Loulouga Badinga Luc Pascal Christian1,2*, Bentahila Abdelilah1,2,
1Pediatric Service IV, Children's Hospital, Ibn Sina Hospital Center, Rabat, Morocco
2Faculty of Medicine and Pharmacy, Mohamed V-Souissi University, Rabat, Morocco
*Corresponding author: Loulouga Badinga Luc Pascal Christian, Pediatric Service IV, Children's Hospital, Ibn Sina Hospital center, Rabat, Morocco. Tel: + 212618360145; Email: email@example.com
Received Date: 16 July, 2018; Accepted Date:
24 July, 2018; Published Date: 30 July, 2018
Systemic lupus erythematosus is the most common systemic pediatric disease. It affects especially the big girls in the peripubertal period. Complications such as lupus nephropathy and haemophagocytosis are well known, whereas an association with acute pancreatitis is rare. The purpose of this work is to describe this association in our context. We report the case of a 14-year-old girl hospitalized for abdominal pain with a history of first degree consanguinity, lupus nephropathy diagnosed 11 months before treated with prednisone, hydroxychloroquine sulfate and Mofetil mycophenolate with poor compliance, and two episodes of acute pyelonephritis treated with antibiotic. The clinical examination revealed an alteration of the general state and febrile polyarthritis. Biological examinations showed bicytopenia (lymphopenia at 950 / mm3, arterenative anemia at 9.8 g / dl hemoglobin), a biological inflammatory syndrome (95 mm / hr SDR, CRP 8.6 mg / l), a hyponatremic (Na + at 113 mEq / l), an alkaline reserve at 14 mEq / l, hepatic cytolysis (ASAT at 160 IU / l, ALAT at 72 IU / l), macrophage activation stigmas (triglycerides 2.69 g / l, ferritinemia at 3986 mg / l) confirmed in the medullogram by the demonstration of haemophagocytosis, signs of tissue pain (LDH at 1419 IU / l, CK at 2627 IU / l), a 24-hour proteinuria positive at 61 mg / kg / day with preserved renal function and acute pancreatitis (lipase at 351 IU / l). The patient was put into digestive rest with continued prednisone and adjuvant adjunctive therapy, Hydroxychloroquine sulfate and Mofetil mycophenolate (not followed). The evolution had been marked by the aggravation of its state resulting in the death 48 hours later. The age of early onset of the disease, renal involvement, haemophagocytosis, acute pancreatitis and non-adherence are all pejorative factors that have reduced its prognosis.

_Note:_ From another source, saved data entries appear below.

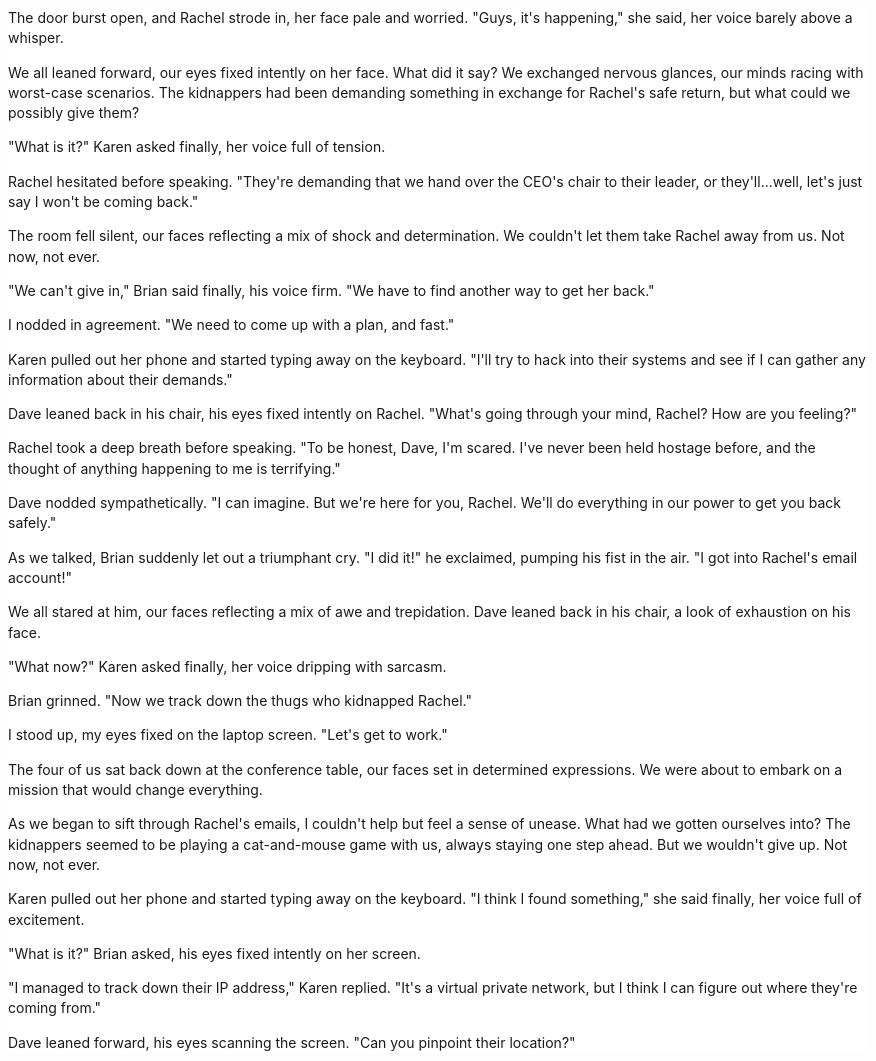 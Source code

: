 
The door burst open, and Rachel strode in, her face pale and worried. "Guys, it's happening," she said, her voice barely above a whisper.

We all leaned forward, our eyes fixed intently on her face. What did it say? We exchanged nervous glances, our minds racing with worst-case scenarios. The kidnappers had been demanding something in exchange for Rachel's safe return, but what could we possibly give them?

"What is it?" Karen asked finally, her voice full of tension.

Rachel hesitated before speaking. "They're demanding that we hand over the CEO's chair to their leader, or they'll...well, let's just say I won't be coming back."

The room fell silent, our faces reflecting a mix of shock and determination. We couldn't let them take Rachel away from us. Not now, not ever.

"We can't give in," Brian said finally, his voice firm. "We have to find another way to get her back."

I nodded in agreement. "We need to come up with a plan, and fast."

Karen pulled out her phone and started typing away on the keyboard. "I'll try to hack into their systems and see if I can gather any information about their demands."

Dave leaned back in his chair, his eyes fixed intently on Rachel. "What's going through your mind, Rachel? How are you feeling?"

Rachel took a deep breath before speaking. "To be honest, Dave, I'm scared. I've never been held hostage before, and the thought of anything happening to me is terrifying."

Dave nodded sympathetically. "I can imagine. But we're here for you, Rachel. We'll do everything in our power to get you back safely."

As we talked, Brian suddenly let out a triumphant cry. "I did it!" he exclaimed, pumping his fist in the air. "I got into Rachel's email account!"

We all stared at him, our faces reflecting a mix of awe and trepidation. Dave leaned back in his chair, a look of exhaustion on his face.

"What now?" Karen asked finally, her voice dripping with sarcasm.

Brian grinned. "Now we track down the thugs who kidnapped Rachel."

I stood up, my eyes fixed on the laptop screen. "Let's get to work."

The four of us sat back down at the conference table, our faces set in determined expressions. We were about to embark on a mission that would change everything.

As we began to sift through Rachel's emails, I couldn't help but feel a sense of unease. What had we gotten ourselves into? The kidnappers seemed to be playing a cat-and-mouse game with us, always staying one step ahead. But we wouldn't give up. Not now, not ever.

Karen pulled out her phone and started typing away on the keyboard. "I think I found something," she said finally, her voice full of excitement.

"What is it?" Brian asked, his eyes fixed intently on her screen.

"I managed to track down their IP address," Karen replied. "It's a virtual private network, but I think I can figure out where they're coming from."

Dave leaned forward, his eyes scanning the screen. "Can you pinpoint their location?"
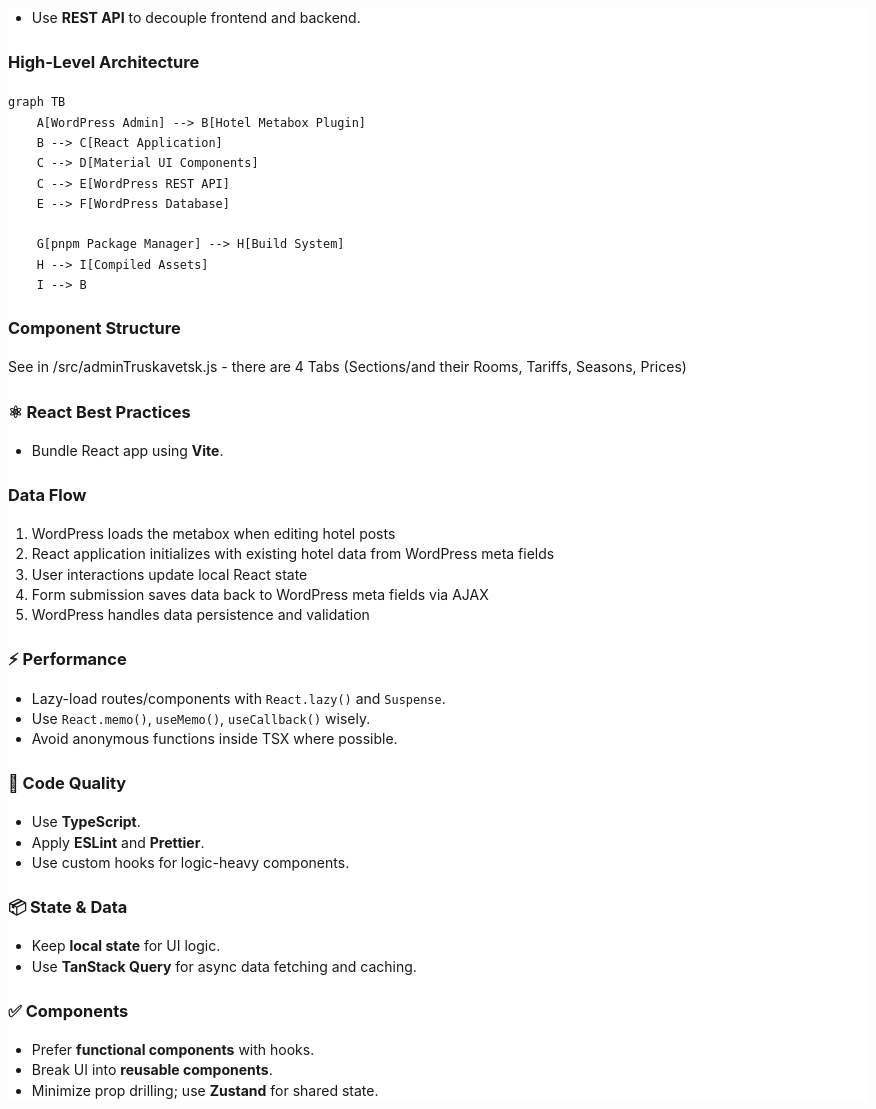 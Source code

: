 - Use **REST API** to decouple frontend and backend.

### High-Level Architecture

```mermaid
graph TB
    A[WordPress Admin] --> B[Hotel Metabox Plugin]
    B --> C[React Application]
    C --> D[Material UI Components]
    C --> E[WordPress REST API]
    E --> F[WordPress Database]
    
    G[pnpm Package Manager] --> H[Build System]
    H --> I[Compiled Assets]
    I --> B
```

### Component Structure

See in /src/adminTruskavetsk.js - there are 4 Tabs (Sections/and their Rooms, Tariffs, Seasons, Prices)

### ⚛️ React Best Practices

- Bundle React app using **Vite**.

### Data Flow

1. WordPress loads the metabox when editing hotel posts
2. React application initializes with existing hotel data from WordPress meta fields
3. User interactions update local React state
4. Form submission saves data back to WordPress meta fields via AJAX
5. WordPress handles data persistence and validation

### ⚡ Performance
- Lazy-load routes/components with `React.lazy()` and `Suspense`.
- Use `React.memo()`, `useMemo()`, `useCallback()` wisely.
- Avoid anonymous functions inside TSX where possible.

### 🧼 Code Quality
- Use **TypeScript**.
- Apply **ESLint** and **Prettier**.
- Use custom hooks for logic-heavy components.

### 📦 State & Data
- Keep **local state** for UI logic.
- Use **TanStack Query** for async data fetching and caching.

### ✅ Components
- Prefer **functional components** with hooks.
- Break UI into **reusable components**.
- Minimize prop drilling; use **Zustand** for shared state.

2. Keywords: Haemophagocytosis; Lupus Nephropathy; Macrophage Activation Syndrome; Pancreatitis; Systemic Lupus Erythematosus
Systemic lupus erythematosus is a systemic disease,
autoimmune, chronic with highly polymorphic visceral manifestations and
unpredictable prognosis. In 15 to 20% of the cases, the disease will begin
before the age of 16 and will be classified in the juvenile category  which is marked by a succession of relapses
accompanied by an alteration of the general state and periods of remission. Complications
such as lupus nephropathy or macrophage activation syndrome are well known
while rare and exceptional acute pancreatitis can lead to its discovery [2,3]. On the other hand, the association of these
complications during a lupus flare had not yet been reported in pediatrics.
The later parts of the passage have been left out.